Does Alcohol Thin Your Blood?
Occasionally, conversations pop up about whether or not the consumption of alcohol thins your blood. Some jump on the “it’s true” bandwagon while others dismiss it as pure myth. So, now your curiosity has been pricked and you want to know, “Does alcohol thin your blood?”
Thin Vs Thick Blood
Before we tackle the tough question, let’s first look at the advantages and disadvantages of thin blood compared to thick blood.
Those who are at risk for clogged arteries or blood clot formations can benefit by thinning out their blood. Patients who may be prone to heart attacks, for example, are routinely told by their doctors to take a daily aspirin which is a well known blood thinner. Blood thinners hinder platelets in the bloodstream from “activating” which means they don’t group together as readily at an injury site and the platelets become less sticky both of which makes clots harder to form.
The problem with thinning the blood is that it takes much more time for a rupture, cut or bruise to heal. When the blood is thinned, the platelets which normally come together to form a clot are fewer and farther between so clotting takes much longer. People who experience aneurisms and bleeding strokes are in more dire straits due to the fact that internal bleeding usually doesn’t stop before the patient bleeds out.
How Alcohol Affects the Blood
A major study published in the October, 2005 addition of Alcoholism: Clinical & Experimental Research that tested more than 3,000 participants showed that blood coagulation (thickening) is affected by moderate alcohol consumption with moderate being defined as 3-6 drinks per week.

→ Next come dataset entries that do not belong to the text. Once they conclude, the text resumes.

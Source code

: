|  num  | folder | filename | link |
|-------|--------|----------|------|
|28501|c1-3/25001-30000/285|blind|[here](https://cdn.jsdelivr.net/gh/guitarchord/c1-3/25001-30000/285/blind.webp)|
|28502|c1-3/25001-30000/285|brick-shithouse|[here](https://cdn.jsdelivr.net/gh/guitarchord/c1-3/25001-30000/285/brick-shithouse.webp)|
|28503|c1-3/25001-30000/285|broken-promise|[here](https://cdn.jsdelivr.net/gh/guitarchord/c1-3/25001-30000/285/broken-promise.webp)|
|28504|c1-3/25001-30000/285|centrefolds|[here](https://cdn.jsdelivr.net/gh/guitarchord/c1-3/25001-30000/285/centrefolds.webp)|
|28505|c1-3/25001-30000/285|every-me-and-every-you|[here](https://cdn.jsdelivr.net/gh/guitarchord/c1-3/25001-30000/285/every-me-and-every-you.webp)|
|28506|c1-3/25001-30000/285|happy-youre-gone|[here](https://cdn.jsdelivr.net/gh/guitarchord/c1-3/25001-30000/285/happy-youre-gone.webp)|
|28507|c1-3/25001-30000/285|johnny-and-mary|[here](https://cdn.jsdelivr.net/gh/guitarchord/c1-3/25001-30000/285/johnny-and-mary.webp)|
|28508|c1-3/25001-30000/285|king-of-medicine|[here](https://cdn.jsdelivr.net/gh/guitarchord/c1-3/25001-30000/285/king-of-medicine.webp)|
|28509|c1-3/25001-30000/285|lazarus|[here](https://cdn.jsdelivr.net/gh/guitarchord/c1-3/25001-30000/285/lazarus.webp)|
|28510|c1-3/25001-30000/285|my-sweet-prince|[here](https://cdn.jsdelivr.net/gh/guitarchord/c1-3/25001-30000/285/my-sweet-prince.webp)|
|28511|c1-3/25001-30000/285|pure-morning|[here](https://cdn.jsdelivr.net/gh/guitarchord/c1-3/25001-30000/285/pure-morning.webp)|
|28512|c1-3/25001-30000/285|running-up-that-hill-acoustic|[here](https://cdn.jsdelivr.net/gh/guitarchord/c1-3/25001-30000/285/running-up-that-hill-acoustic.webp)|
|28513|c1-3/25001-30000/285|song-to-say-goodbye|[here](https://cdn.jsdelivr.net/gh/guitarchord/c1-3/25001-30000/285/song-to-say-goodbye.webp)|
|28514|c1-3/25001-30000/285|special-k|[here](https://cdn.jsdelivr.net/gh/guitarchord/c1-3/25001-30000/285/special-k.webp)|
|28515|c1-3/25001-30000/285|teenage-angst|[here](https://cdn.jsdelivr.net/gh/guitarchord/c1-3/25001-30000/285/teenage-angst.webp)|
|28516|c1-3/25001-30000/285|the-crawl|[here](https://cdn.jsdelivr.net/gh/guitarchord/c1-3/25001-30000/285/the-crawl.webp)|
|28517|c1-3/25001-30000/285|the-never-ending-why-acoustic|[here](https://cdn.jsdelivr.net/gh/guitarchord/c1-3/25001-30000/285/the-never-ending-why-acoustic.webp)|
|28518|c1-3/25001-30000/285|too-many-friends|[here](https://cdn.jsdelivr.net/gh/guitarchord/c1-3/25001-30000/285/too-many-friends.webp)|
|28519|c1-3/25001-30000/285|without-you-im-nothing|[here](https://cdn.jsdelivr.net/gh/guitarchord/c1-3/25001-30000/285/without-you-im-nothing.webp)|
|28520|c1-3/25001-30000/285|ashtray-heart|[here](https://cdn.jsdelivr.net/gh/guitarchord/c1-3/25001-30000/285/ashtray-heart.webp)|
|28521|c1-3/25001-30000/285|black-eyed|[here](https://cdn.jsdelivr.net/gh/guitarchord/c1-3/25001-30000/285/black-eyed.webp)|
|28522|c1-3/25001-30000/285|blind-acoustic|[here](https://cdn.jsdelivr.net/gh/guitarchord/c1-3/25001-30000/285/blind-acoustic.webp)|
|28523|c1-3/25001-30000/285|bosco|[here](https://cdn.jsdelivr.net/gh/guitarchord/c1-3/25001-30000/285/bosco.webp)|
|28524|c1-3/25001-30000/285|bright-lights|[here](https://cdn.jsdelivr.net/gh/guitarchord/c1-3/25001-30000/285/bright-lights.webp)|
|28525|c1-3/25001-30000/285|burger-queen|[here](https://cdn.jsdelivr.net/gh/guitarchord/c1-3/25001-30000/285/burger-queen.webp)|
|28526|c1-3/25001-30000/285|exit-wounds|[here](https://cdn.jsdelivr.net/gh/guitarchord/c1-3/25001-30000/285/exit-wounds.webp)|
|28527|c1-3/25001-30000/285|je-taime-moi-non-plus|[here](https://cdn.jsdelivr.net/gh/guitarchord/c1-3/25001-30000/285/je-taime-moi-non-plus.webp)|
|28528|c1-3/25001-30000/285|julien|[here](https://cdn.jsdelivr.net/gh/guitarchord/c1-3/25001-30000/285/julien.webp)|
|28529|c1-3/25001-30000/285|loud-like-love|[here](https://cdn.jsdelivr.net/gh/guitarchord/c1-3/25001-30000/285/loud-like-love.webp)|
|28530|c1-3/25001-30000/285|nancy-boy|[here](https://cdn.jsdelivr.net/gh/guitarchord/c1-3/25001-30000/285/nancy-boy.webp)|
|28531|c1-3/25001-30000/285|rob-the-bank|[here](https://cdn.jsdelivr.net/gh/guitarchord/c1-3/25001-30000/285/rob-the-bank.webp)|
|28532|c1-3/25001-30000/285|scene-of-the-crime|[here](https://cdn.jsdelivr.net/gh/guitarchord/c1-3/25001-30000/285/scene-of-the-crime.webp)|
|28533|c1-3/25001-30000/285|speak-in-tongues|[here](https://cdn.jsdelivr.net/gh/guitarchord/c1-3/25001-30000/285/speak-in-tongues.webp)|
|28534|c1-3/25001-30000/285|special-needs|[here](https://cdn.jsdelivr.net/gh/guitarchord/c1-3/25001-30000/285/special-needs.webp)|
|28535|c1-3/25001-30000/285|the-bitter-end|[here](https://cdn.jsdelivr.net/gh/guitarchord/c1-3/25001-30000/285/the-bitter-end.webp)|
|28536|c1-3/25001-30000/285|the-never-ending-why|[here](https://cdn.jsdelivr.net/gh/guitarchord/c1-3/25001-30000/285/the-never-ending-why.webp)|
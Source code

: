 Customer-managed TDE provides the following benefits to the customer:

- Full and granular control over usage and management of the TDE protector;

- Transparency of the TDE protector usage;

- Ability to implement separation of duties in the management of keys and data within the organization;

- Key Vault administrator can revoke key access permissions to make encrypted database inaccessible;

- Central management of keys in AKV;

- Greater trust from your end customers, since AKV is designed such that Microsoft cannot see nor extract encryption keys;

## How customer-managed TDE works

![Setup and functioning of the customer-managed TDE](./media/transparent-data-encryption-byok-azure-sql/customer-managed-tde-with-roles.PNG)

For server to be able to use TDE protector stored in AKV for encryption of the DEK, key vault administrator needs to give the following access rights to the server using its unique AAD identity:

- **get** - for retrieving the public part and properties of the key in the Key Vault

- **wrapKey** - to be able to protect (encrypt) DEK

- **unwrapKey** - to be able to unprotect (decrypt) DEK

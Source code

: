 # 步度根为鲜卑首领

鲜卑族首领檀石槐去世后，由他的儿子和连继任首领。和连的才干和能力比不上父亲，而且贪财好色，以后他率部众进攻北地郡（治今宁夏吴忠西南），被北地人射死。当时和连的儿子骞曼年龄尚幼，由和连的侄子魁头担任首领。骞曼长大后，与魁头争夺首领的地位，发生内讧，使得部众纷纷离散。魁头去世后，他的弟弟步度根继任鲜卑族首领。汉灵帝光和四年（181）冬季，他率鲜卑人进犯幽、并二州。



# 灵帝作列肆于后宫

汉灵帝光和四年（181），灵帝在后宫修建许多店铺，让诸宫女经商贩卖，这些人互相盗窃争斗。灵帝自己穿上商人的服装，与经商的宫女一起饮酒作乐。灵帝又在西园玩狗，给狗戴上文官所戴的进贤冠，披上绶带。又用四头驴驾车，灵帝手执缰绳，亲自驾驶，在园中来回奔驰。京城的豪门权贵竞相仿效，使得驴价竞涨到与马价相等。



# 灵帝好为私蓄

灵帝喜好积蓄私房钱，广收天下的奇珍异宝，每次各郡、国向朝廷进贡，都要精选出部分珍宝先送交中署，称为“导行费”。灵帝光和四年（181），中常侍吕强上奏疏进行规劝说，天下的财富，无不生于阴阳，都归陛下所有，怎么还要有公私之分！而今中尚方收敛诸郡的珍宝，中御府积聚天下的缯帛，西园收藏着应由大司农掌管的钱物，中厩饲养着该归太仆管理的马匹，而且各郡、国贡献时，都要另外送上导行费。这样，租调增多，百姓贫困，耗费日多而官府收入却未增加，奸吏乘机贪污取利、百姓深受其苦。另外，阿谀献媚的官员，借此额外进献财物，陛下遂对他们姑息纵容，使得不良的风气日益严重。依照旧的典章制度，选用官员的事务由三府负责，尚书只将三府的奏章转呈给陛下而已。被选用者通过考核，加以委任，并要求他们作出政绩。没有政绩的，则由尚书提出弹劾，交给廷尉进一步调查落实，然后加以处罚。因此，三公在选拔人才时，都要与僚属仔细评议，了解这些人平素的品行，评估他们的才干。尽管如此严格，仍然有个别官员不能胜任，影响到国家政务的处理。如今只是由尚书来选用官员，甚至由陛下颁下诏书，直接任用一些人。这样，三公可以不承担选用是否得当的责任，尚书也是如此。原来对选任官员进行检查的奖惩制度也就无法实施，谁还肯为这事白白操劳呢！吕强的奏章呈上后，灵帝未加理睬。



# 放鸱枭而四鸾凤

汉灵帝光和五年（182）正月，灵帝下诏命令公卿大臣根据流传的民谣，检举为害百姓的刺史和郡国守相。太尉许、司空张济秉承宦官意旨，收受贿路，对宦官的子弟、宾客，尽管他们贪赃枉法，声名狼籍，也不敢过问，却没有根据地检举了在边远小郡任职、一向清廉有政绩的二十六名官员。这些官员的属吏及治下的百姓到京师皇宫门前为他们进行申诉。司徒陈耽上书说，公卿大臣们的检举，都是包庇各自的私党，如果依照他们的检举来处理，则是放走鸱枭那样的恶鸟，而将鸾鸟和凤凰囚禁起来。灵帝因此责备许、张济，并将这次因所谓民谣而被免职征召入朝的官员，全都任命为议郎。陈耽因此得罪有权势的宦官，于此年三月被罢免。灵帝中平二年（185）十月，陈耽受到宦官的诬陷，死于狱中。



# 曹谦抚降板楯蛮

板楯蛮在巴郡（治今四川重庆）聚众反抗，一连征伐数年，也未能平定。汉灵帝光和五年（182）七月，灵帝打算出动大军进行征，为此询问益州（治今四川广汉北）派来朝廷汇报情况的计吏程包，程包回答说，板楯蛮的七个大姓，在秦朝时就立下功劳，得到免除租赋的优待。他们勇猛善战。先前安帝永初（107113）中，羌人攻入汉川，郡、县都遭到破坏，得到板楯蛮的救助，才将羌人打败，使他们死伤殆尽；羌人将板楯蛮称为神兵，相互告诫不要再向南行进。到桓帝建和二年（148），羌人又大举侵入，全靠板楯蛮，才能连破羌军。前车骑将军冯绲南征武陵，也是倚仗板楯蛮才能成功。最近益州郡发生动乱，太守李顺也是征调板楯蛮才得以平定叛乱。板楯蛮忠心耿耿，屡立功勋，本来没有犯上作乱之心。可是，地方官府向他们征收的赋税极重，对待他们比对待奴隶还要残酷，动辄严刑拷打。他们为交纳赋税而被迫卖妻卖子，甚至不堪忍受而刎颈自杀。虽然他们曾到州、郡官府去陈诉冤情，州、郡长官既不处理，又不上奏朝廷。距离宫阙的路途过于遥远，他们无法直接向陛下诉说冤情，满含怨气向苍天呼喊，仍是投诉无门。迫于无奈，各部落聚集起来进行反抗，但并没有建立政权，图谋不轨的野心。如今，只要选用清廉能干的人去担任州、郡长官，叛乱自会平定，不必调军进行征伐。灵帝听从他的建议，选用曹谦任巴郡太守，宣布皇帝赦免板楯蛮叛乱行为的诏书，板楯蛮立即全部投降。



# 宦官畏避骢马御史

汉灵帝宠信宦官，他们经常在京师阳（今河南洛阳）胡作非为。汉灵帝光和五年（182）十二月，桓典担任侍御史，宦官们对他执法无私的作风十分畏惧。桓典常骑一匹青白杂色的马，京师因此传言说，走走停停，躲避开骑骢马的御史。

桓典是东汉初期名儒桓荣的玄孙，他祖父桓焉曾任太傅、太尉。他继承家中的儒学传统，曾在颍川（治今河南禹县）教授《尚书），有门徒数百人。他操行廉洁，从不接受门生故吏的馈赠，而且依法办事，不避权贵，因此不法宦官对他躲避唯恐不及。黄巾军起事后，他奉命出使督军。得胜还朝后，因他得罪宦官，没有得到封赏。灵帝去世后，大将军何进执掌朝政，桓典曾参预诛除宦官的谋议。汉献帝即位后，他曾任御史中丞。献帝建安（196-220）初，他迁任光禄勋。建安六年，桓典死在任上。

The blood platelets in moderate drinkers were less “active” as well as less “sticky”, with alcohol showing the same similarities in blood thinning qualities as aspirin.
The study also revealed that the blood thinned more as the number of drinks per week increased. It found that the more alcohol someone drank, the less “activated” platelets were found. The amounts became significant after the 3-6 moderate drink per week threshold. There were no differences in results between men and women nor in what type of alcoholic beverage was consumed (beer, spirits, or wine).
What to Consider
Obviously, according to this study, alcohol thins the blood and several things should, therefore, be considered.
First of all, moderate drinking (3-6 drinks a week) is considered to have the same effect as taking an aspirin daily. This is good news for those who are at risk for heart attack due to clots or have a tendency towards hardening of the arteries that can cause stroke. Moderate drinking thins the blood sufficiently to prevent internal blood clots from forming.
However, thinning the blood also prevents cuts, punctures and bruises from healing as rapidly as they would with normal blood that’s full of “activated” platelets that group and stick together to plug up the wound. The risk becomes much higher for someone with continually thinned blood to experience severe problems with aneurisms and blood strokes.
The threat to weightlifters and bodybuilders is that blood vessels often rupture during heavy weight training. Although most ruptured blood vessels are not life threatening, it could still take more time for the rupture to clot making the bruise, blood pool, or pain worse than normal.
Medically, there is the possibility of complications during surgery and with certain medications. Concerning surgery, the clotting ability of the blood is required making thin blood a detriment to the healing process. Also, some medications may not work as expected when dissolved and mixed with thinned blood, or they could react badly with the consumption of alcohol.